# Java und HTML Post von Form Daten



## AlexD1979 (30. Januar 2009)

Hallo,
Ich habe zwar viele Treffer zum Thema Java und Post gefunden, aber nicht so richtig dass, was mir weiterhilft. Konkret geht es darum, dass ich per Java einen Webservices erstellt habe, der ein Formular automatisch ausfüllt und dann abschickt.

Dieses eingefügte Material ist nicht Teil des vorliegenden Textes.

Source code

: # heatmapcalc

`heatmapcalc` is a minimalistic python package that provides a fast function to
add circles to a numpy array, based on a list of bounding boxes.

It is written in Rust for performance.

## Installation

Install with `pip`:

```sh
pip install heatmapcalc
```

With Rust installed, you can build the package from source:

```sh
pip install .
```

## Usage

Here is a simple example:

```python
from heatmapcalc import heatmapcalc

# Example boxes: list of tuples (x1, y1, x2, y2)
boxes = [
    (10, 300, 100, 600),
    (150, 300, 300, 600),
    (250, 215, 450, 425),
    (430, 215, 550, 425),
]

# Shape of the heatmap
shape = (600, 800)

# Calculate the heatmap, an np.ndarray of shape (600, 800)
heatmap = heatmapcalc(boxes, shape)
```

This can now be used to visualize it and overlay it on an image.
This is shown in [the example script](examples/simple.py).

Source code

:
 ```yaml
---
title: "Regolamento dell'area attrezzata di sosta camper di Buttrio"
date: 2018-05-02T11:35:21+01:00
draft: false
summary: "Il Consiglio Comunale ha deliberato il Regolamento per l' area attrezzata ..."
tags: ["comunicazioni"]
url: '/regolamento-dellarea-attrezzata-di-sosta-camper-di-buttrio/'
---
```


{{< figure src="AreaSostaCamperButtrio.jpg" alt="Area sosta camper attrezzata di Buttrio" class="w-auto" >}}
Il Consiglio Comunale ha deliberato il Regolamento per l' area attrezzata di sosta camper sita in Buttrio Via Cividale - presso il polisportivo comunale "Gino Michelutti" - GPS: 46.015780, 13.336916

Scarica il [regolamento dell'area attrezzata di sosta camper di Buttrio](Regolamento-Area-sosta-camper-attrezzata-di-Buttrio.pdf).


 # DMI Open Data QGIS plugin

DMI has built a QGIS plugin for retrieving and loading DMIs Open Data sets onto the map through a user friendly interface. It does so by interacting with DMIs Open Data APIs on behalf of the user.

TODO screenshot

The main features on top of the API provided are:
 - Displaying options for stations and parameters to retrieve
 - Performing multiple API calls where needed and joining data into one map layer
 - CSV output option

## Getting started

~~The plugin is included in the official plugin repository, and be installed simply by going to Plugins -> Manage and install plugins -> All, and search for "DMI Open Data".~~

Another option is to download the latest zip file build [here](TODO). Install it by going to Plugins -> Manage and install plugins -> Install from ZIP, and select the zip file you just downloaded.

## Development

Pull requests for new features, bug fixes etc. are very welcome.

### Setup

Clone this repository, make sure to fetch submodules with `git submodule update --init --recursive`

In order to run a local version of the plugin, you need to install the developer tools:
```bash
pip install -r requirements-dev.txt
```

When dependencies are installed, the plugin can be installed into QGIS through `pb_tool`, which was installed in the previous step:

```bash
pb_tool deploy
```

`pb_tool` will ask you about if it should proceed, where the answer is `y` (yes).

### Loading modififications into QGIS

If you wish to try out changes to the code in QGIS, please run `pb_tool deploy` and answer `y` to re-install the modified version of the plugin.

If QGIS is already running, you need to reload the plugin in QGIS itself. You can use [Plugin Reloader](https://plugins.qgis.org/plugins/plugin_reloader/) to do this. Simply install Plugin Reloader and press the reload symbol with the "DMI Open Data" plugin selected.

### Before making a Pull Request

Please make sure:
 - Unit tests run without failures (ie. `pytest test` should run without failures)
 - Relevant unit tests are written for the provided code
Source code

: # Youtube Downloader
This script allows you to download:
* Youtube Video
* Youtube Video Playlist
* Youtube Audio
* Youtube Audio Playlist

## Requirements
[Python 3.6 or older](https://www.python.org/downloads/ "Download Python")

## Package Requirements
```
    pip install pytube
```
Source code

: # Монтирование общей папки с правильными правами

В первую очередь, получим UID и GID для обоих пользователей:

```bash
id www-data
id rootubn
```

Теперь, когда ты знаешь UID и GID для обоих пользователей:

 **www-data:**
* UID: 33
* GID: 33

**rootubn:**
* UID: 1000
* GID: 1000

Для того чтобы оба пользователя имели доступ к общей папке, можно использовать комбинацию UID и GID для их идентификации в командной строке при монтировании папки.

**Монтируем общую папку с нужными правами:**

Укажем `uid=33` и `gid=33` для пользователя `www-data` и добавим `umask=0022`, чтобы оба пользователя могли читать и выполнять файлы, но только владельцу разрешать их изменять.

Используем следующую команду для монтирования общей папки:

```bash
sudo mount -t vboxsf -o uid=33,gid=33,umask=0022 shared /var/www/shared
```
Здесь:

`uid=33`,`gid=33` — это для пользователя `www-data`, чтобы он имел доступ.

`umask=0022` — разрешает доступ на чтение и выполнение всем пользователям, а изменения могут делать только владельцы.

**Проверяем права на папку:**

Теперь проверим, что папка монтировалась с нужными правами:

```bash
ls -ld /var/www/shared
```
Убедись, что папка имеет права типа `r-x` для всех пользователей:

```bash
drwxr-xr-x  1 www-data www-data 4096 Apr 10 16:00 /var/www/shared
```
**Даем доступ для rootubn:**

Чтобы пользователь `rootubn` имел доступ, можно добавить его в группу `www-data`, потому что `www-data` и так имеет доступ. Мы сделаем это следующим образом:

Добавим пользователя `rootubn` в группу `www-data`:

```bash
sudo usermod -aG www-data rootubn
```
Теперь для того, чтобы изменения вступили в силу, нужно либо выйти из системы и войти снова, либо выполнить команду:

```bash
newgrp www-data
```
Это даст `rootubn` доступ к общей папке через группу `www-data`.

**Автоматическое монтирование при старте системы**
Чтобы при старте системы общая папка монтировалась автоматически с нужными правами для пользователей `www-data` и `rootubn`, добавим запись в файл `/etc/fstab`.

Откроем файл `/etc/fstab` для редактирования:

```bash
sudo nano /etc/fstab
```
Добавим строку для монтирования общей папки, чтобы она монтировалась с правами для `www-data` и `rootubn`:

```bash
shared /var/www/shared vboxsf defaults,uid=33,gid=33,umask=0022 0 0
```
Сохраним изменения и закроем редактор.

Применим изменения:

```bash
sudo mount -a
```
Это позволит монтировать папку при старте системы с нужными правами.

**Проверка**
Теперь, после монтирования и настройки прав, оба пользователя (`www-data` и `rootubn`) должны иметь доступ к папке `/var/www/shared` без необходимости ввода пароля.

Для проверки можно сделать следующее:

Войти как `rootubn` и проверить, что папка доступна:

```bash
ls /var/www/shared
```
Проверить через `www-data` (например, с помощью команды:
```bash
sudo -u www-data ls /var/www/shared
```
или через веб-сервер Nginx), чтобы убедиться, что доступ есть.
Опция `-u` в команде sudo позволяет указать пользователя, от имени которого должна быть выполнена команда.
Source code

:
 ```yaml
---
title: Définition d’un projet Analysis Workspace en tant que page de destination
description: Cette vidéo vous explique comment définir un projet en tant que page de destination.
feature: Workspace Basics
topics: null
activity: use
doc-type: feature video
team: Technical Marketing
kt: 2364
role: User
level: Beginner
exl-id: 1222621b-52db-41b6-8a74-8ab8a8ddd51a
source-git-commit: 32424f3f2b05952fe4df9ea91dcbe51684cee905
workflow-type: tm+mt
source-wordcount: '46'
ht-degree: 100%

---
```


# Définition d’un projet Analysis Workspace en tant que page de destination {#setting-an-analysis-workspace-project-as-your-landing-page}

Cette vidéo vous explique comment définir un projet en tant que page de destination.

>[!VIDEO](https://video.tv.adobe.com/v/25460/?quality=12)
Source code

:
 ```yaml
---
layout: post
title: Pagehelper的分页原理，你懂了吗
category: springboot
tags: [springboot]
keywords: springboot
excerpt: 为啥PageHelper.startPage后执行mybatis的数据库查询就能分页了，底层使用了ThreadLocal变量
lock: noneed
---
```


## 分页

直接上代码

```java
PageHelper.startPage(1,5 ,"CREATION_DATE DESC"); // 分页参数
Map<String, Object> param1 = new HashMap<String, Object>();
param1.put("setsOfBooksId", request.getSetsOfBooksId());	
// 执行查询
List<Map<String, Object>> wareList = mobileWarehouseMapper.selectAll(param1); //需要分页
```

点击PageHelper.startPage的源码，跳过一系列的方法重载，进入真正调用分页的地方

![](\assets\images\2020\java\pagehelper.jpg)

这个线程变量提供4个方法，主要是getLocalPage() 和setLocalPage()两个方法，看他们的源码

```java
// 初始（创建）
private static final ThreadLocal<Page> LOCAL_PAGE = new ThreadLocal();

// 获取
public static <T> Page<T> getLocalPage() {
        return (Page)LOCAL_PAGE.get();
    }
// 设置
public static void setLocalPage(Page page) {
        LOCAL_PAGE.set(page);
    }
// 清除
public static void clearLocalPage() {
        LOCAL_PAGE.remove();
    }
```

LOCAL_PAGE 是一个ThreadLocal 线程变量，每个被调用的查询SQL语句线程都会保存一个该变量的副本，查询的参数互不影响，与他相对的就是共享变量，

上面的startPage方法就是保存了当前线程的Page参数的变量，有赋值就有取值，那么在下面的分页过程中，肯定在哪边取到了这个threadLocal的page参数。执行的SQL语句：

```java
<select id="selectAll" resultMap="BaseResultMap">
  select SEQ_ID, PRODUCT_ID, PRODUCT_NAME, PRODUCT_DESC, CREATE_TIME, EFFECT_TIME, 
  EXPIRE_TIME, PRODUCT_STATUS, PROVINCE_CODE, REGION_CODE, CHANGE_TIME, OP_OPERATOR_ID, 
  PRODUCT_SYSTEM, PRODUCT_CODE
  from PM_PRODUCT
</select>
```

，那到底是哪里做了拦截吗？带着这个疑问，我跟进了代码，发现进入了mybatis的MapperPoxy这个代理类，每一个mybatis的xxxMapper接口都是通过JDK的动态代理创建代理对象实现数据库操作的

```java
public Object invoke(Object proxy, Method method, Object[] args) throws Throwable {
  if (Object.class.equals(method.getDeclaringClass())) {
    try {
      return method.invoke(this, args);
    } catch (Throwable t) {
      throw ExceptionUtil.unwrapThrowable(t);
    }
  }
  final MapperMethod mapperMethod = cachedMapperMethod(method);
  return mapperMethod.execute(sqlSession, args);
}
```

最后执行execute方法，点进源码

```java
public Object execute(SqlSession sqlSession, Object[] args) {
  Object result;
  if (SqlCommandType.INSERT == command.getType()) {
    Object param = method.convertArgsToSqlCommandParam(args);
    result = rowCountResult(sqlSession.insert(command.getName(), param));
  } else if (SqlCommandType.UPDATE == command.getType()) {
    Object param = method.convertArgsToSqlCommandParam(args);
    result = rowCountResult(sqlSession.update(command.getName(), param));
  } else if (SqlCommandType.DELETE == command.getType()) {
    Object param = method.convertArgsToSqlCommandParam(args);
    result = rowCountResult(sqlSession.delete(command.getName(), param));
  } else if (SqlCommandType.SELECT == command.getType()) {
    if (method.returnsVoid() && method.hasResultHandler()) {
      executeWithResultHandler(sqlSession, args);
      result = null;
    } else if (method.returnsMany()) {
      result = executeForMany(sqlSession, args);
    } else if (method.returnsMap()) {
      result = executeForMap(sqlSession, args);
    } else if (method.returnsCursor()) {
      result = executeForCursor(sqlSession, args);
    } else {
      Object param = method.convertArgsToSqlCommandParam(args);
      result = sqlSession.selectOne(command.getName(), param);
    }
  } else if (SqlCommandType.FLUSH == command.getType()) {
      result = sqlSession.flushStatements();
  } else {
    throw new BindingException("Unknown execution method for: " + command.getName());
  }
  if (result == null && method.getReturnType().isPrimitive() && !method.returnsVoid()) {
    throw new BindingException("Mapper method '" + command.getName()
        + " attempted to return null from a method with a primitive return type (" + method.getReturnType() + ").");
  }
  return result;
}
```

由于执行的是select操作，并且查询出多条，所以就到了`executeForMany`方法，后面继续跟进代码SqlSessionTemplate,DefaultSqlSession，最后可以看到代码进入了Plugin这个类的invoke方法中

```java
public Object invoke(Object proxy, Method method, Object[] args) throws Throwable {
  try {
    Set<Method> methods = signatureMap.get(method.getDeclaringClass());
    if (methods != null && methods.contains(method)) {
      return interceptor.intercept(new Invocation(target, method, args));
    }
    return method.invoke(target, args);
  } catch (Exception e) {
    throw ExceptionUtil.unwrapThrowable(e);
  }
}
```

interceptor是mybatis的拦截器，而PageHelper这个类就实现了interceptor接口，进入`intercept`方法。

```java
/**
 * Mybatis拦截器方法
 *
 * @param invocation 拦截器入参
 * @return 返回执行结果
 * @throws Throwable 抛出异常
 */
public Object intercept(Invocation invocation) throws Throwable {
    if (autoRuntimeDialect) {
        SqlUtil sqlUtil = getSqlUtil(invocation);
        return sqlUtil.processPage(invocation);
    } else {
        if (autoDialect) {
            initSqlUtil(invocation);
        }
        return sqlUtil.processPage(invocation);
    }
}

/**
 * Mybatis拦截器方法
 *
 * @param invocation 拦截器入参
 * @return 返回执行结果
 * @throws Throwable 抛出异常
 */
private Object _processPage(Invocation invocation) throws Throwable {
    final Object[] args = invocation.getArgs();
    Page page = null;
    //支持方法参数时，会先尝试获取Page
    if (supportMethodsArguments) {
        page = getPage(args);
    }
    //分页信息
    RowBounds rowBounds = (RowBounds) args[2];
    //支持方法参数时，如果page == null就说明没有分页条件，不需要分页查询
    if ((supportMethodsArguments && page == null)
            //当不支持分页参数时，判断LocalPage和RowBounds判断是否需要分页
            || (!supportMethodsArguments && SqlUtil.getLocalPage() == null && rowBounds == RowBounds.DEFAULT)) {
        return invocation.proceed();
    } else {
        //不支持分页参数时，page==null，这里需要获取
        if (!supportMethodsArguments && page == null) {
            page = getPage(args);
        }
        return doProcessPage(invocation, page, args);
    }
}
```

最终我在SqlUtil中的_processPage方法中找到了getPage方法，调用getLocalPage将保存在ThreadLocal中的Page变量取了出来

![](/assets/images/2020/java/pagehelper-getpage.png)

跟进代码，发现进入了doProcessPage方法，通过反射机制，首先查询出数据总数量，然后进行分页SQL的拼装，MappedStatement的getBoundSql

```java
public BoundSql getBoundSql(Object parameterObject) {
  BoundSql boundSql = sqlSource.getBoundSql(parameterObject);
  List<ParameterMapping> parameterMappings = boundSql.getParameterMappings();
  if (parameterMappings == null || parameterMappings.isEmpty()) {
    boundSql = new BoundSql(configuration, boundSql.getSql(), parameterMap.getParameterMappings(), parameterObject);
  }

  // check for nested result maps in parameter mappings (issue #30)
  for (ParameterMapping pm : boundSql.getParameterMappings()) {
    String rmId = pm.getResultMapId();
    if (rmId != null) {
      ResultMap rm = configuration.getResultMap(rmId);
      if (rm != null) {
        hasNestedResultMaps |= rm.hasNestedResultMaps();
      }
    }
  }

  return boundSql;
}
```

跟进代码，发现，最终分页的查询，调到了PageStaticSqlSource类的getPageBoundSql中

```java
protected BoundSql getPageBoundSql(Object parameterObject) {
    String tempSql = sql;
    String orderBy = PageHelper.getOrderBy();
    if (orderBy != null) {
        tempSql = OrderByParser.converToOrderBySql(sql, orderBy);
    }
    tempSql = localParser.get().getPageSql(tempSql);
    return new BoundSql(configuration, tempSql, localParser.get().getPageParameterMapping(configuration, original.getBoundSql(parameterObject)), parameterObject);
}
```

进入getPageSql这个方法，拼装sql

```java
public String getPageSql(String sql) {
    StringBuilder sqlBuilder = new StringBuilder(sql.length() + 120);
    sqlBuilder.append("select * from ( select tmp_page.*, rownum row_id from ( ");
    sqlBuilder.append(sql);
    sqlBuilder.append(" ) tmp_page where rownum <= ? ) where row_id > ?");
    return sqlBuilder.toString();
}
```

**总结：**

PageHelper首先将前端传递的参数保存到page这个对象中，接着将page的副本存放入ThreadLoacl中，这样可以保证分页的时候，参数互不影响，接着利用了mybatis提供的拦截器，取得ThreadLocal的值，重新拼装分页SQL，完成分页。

Geht dabei um eine Beitragsübermittlung an ein Fremdsystem.
In der Ursprünglichen Programmiersprache ColdFusion sah das so aus:

```
<cfhttp method="post"
	url="#urlcmd#"
	proxyServer="ww.xx.yy.zz"
	proxyPort="8080"
	username="geheim"
	password="geheim" 
	throwonerror="NO">
	<cfhttpparam type="FILE" name="userfile" file="#filepath##filename#">
					<cfhttpparam type="FORMFIELD" name="titel" value="#press_release_data.title_text#">
					<cfhttpparam type="FORMFIELD" name="sttime" value="000000">
					<cfhttpparam type="FORMFIELD" name="entime" value="000000">
					<cfhttpparam type="FORMFIELD" name="sttag" value=#NumberFormat(DatePart('d',start_date),"00")#>
					<cfhttpparam type="FORMFIELD" name="stmon" value=#NumberFormat(DatePart('m',start_date),"00")#>
					<cfhttpparam type="FORMFIELD" name="stjahr" value=#NumberFormat(DatePart('yyyy',start_date),"0000")#>
					<cfhttpparam type="FORMFIELD" name="entag" value=#NumberFormat(DatePart('d',end_date),"00")#>
					<cfhttpparam type="FORMFIELD" name="enmon" value=#NumberFormat(DatePart('m',end_date),"00")#>
					<cfhttpparam type="FORMFIELD" name="enjahr" value=#NumberFormat(DatePart('yyyy',end_date),"0000")#>
			</cfhttp>
```

In Java habe ich den Ansatz bisher:

```
String proxyIP = ConfigUtils.getString("proxyServer");
		String proxyPort = ConfigUtils.getString("ProxyPort");
		String proxyUser = ConfigUtils.getString("proxyUsername");
		String proxyPassword = ConfigUtils.getString("proxyPassword");
		String pressScriptUrl = ConfigUtils.getString("press_release_script_url");
		String dataPath = ConfigUtils.getString("document_root");

//System.setProperty( "proxySet", "false" ); 
		//System.setProperty( "proxyHost", proxyIP ); 
		//System.setProperty( "proxyPort", proxyPort );
		//System.setProperty( "http.proxyUser", proxyUser ); 
		//System.setProperty( "http.proxyPassword", proxyPassword );
```
[...]

```
String urlcmd = pressScriptUrl + "?PID="+pid+"&submit=1";
				Date start_date = article.getFieldDate("a_date_from");
				Date end_date = article.getFieldDate("a_date_to");			
				URL url = new URL( urlcmd);
				String r = new Scanner( url.openStream() ).useDelimiter( "\\Z" ).next();
```
So und da verlässt es mich jetzt.. wie bekomme ich die Felder des HTML Formulars ausgefüllt und kann eine Datei mitsenden? Ich habe das Zielformular als Grafik hier mal angefügt, damit man sich das besser vorstellen kann.


----------



## matdacat (30. Januar 2009)

> Konkret geht es darum, dass ich per Java einen Webservices erstellt habe


Du hast bereits einen erstellt? Nein, Du möchtest, oder? 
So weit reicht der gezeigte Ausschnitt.